Reclusive Neutron Star May Have Been Found in Famous Supernova!

Since astronomers captured the bright explosion of a star on February 24, 1987, they have been searching for the squashed stellar core that should have been left behind. A new study from two NASA X-ray telescopes may have finally been successful.

Supernova 1987A with a pulsar wind nebula at its center. Credit: Chandra (X-ray): NASA/CXC/Univ. di Palermo/E. Greco; Illustration: INAF-Osservatorio Astronomico di Palermo/Salvatore Orlando.



As the first supernova visible with the naked eye in the last four hundred years, Supernova 1987A, or SN 1987A for short, caused great excitement among scientists and soon became one of the most studied objects in the sky. The supernova is located in the Large Magellanic Cloud, a small companion galaxy to our own only about 170,000 light years from Earth. A supernova is a powerful and luminous stellar explosion. This transient astronomical event occurs during the last evolutionary stages of a massive star or when a white dwarf is triggered into runaway nuclear fusion. The original object, called the progenitor, either collapses to a neutron star or black hole, or is completely destroyed. The peak optical luminosity of a supernova can be comparable to that of an entire galaxy before fading over several weeks or months.

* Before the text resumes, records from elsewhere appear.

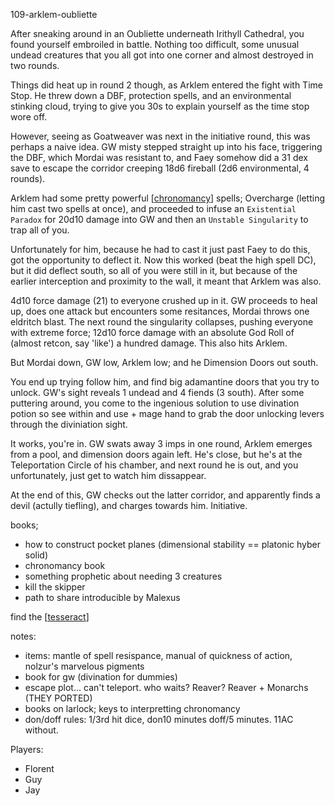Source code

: 109-arklem-oubliette

After sneaking around in an Oubliette underneath Irithyll Cathedral, you found yourself embroiled in battle. Nothing too difficult, some unusual undead creatures that you all got into one corner and almost destroyed in two rounds.

Things did heat up in round 2 though, as Arklem entered the fight with Time Stop. He threw down a DBF, protection spells, and an environmental stinking cloud, trying to give you 30s to explain yourself as the time stop wore off.

However, seeing as Goatweaver was next in the initiative round, this was perhaps a naive idea. GW misty stepped straight up into his face, triggering the DBF, which Mordai was resistant to, and Faey somehow did a 31 dex save to escape the corridor creeping 18d6 fireball (2d6 environmental, 4 rounds).

Arklem had some pretty powerful [[chronomancy]] spells; Overcharge (letting him cast two spells at once), and proceeded to infuse an `Existential Paradox`  for 20d10 damage into GW and then an `Unstable Singularity` to trap all of you.

Unfortunately for him, because he had to cast it just past Faey to do this, got the opportunity to deflect it. Now this worked (beat the high spell DC), but it did deflect south, so all of you were still in it, but because of the earlier interception and proximity to the wall, it meant that Arklem was also.

4d10 force damage (21) to everyone crushed up in it. GW proceeds to heal up, does one attack but encounters some resitances, Mordai throws one eldritch blast.
The next round the singularity collapses, pushing everyone with extreme force; 12d10 force damage with an absolute God Roll of (almost retcon, say 'like') a hundred damage.
This also hits Arklem.

But Mordai down, GW low, Arklem low; and he Dimension Doors out south.

You end up trying follow him, and find big adamantine doors that you try to unlock. GW's sight reveals 1 undead and 4 fiends (3 south).
After some puttering around, you come to the ingenious solution to use divination potion so see within and use + mage hand to grab the door unlocking levers through the diviniation sight.

It works, you're in. GW swats away 3 imps in one round, Arklem emerges from a pool, and dimension doors again left.
He's close, but he's at the Teleportation Circle of his chamber, and next round he is out, and you unfortunately, just get to watch him dissappear.

At the end of this, GW checks out the latter corridor, and apparently finds a devil (actully tiefling), and charges towards him. Initiative.

books;
- how to construct pocket planes (dimensional stability == platonic hyber solid)
- chronomancy book
- something prophetic about needing 3 creatures
- kill the skipper
- path to share introducible by Malexus

find the [[tesseract]]

notes:
- items: mantle of spell resispance, manual of quickness of action, nolzur's marvelous pigments
- book for gw (divination for dummies)
- escape plot... can't teleport. who waits? Reaver? Reaver + Monarchs (THEY PORTED)
- books on larlock; keys to interpretting chronomancy
- don/doff rules: 1/3rd hit dice, don10 minutes	doff/5 minutes. 11AC without.

Players:
- Florent
- Guy
- Jay

[//begin]: # "Autogenerated link references for markdown compatibility"
[chronomancy]: ../rules/chronomancy "Chronomancy"
[tesseract]: ../planar/tesseract "Tesseract"
[//end]: # "Autogenerated link references"
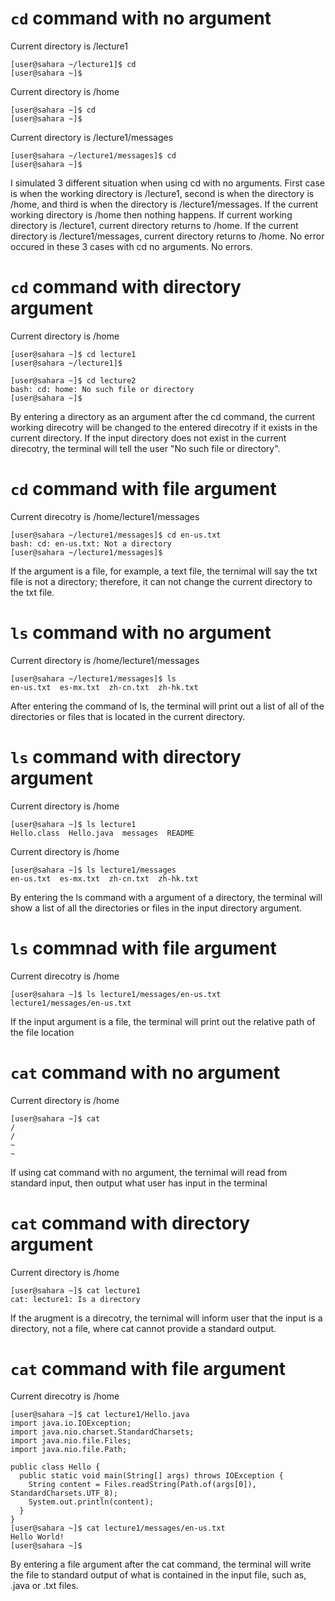 `cd` command with no argument
=============================

Current directory is /lecture1

    [user@sahara ~/lecture1]$ cd
    [user@sahara ~]$

Current directory is /home

    [user@sahara ~]$ cd
    [user@sahara ~]$

Current directory is /lecture1/messages

    [user@sahara ~/lecture1/messages]$ cd
    [user@sahara ~]$

I simulated 3 different situation when using cd with no arguments. First case is when the working directory is /lecture1, second is when the directory is /home, and third is when the directory is /lecture1/messages.
If the current working directory is /home then nothing happens. If current working directory is /lecture1, current directory returns to /home. If the current directory is /lecture1/messages, current directory returns to /home. No error occured in these 3 cases with cd no arguments. No errors.

`cd` command with directory argument
=====================================

Current directory is /home

    [user@sahara ~]$ cd lecture1
    [user@sahara ~/lecture1]$

    [user@sahara ~]$ cd lecture2
    bash: cd: home: No such file or directory
    [user@sahara ~]$

By entering a directory as an argument after the cd command, the current working direcotry will be changed to the entered direcotry if it exists in the current directory. If the input directory does not exist in the current direcotry, the terminal will tell the user "No such file or directory".

`cd` command with file argument
================================

Current direcotry is /home/lecture1/messages

    [user@sahara ~/lecture1/messages]$ cd en-us.txt
    bash: cd: en-us.txt: Not a directory
    [user@sahara ~/lecture1/messages]$

If the argument is a file, for example, a text file, the ternimal will say the txt file is not a directory; therefore, it can not change the current directory to the txt file.

`ls` command with no argument 
===============================

Current directory is /home/lecture1/messages

    [user@sahara ~/lecture1/messages]$ ls
    en-us.txt  es-mx.txt  zh-cn.txt  zh-hk.txt

After entering the command of ls, the terminal will print out a list of all of the directories or files that is located in the current directory.

`ls` command with directory argument
====================================

Current directory is /home

    [user@sahara ~]$ ls lecture1
    Hello.class  Hello.java  messages  README

Current directory is /home

    [user@sahara ~]$ ls lecture1/messages
    en-us.txt  es-mx.txt  zh-cn.txt  zh-hk.txt

By entering the ls command with a argument of a directory, the terminal will show a list of all the directories or files in the input directory argument. 

`ls` commnad with file argument
=================================

Current direcotry is /home

    [user@sahara ~]$ ls lecture1/messages/en-us.txt
    lecture1/messages/en-us.txt

If the input argument is a file, the terminal will print out the relative path of the file location

`cat` command with no argument
===============================

Current directory is /home

    [user@sahara ~]$ cat
    /   
    /
    ~
    ~
If using cat command with no argument, the ternimal will read from standard input, then output what user has input in the terminal

`cat` command with directory argument
======================================

Current directory is /home

    [user@sahara ~]$ cat lecture1
    cat: lecture1: Is a directory

If the arugment is a direcotry, the ternimal will inform user that the input is a directory, not a file, where cat cannot provide a standard output.

`cat` command with file argument
=================================

Current direcotry is /home

    [user@sahara ~]$ cat lecture1/Hello.java
    import java.io.IOException;
    import java.nio.charset.StandardCharsets;
    import java.nio.file.Files;
    import java.nio.file.Path;
    
    public class Hello {
      public static void main(String[] args) throws IOException {
        String content = Files.readString(Path.of(args[0]), StandardCharsets.UTF_8);    
        System.out.println(content);
      }
    }
    [user@sahara ~]$ cat lecture1/messages/en-us.txt
    Hello World!
    [user@sahara ~]$ 

By entering a file argument after the cat command, the terminal will write the file to standard output of what is contained in the input file, such as, .java or .txt files.

    





    


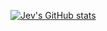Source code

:[![Jev's GitHub stats](https://github-readme-stats.vercel.app/api?username=baldm0mma&theme=radical&show_icons=true&count_private=true)](https://github.com/baldm0mma/github-readme-stats)
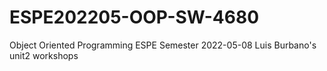 # ESPE202205-OOP-SW-4680
Object Oriented Programming ESPE Semester 2022-05-08
Luis Burbano's unit2 workshops
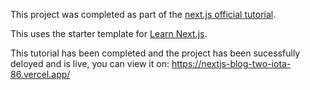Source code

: This project was completed as part of the [next.js official tutorial](https://nextjs.org/learn/basics/create-nextjs-app). 

This uses the starter template for [Learn Next.js](https://nextjs.org/learn).

This tutorial has been completed and the project has been sucessfully deloyed and is live, you can view it on: https://nextjs-blog-two-iota-86.vercel.app/ 
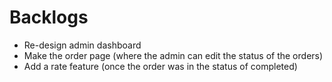 # Backlogs
* Re-design admin dashboard
* Make the order page (where the admin can edit the status of the orders)
* Add a rate feature (once the order was in the status of completed)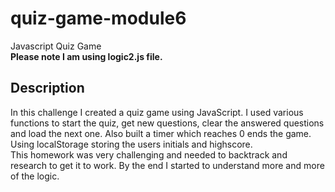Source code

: # quiz-game-module6
Javascript Quiz Game
<br>
<b>Please note I am using logic2.js file.</b>

## Description

In this challenge I created a quiz game using JavaScript.
I used various functions to start the quiz, get new questions, clear the answered questions and load the next one. Also built a timer which reaches 0 ends the game. Using localStorage storing the users initials and highscore.
<br>
This homework was very challenging and needed to backtrack and research to get it to work. By the end I started to understand more and more of the logic.
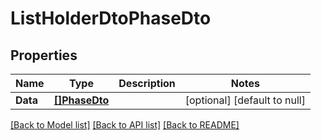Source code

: # ListHolderDtoPhaseDto

## Properties
Name | Type | Description | Notes
------------ | ------------- | ------------- | -------------
**Data** | [**[]PhaseDto**](PhaseDto.md) |  | [optional] [default to null]

[[Back to Model list]](../README.md#documentation-for-models) [[Back to API list]](../README.md#documentation-for-api-endpoints) [[Back to README]](../README.md)


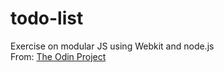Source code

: # todo-list

Exercise on modular JS using Webkit and node.js <br/>
From: [The Odin Project](https://www.theodinproject.com/lessons/node-path-javascript-todo-list)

While astronomers watched debris explode outward from the site of the detonation, they also looked for what should have remained of the star’s core: a neutron star.

This colorful, multiwavelength image of the intricate remains of Supernova 1987A is produced with data from three different observatories. The red color shows dust and cold gas in the center of the supernova remnant, taken at radio wavelengths with ALMA. The green and blue hues reveal where the expanding shock wave from the exploded star is colliding with a ring of material around the supernova. The green represents the glow of visible light, captured by NASA’s Hubble Space Telescope. The blue color reveals the hottest gas and is based on data from NASA’s Chandra X-ray Observatory. The ring was initially made to glow by the flash of light from the original explosion. Over subsequent years the ring material has brightened considerably as the explosion’s shock wave slams into it. Credit: ALMA (ESO/NAOJ/NRAO), P. Cigan and R. Indebetouw; NRAO/AUI/NSF, B. Saxton; NASA/ESA



In this latest result, astronomers combined X-ray data from NASA’s Chandra X-ray Observatory and the Nuclear Spectroscopic Telescope Array, or NuSTAR, along with radio data from the Atacama Large Millimeter Array reported last year. Taken all together, this team presented an intriguing collection of evidence for the presence of a neutron star at the center of SN 1987A.



When a star explodes, it collapses onto itself before the outer layers are blasted into space. The compression of the core turns it into an extraordinarily dense object, with the mass of the Sun squeezed into an object only about 10 miles across. These objects have been dubbed neutron stars, because they are made nearly exclusively of densely packed neutrons. They are laboratories of extreme physics that cannot be duplicated here on Earth.

NuSTAR and Chandra images of Supernova 1987A.



Rapidly rotating and highly magnetized neutron stars — called pulsars — produce a lighthouse-like beam of radiation that astronomers detect as pulses when its rotation sweeps the beam across the sky. Some pulsars produce winds from their surfaces – sometimes at nearly the speed of light – that create intricate structures of charged particles and magnetic fields known as “pulsar wind nebulas.”



The latest X-ray study supports the case for a pulsar wind nebula and argues against another scenario involving accelerating particles from the blast wave. Additional research will be needed to confirm the results from this latest promising study. Astronomers will continue to observe and examine SN 1987A in the coming years to see what this fascinating object reveals next.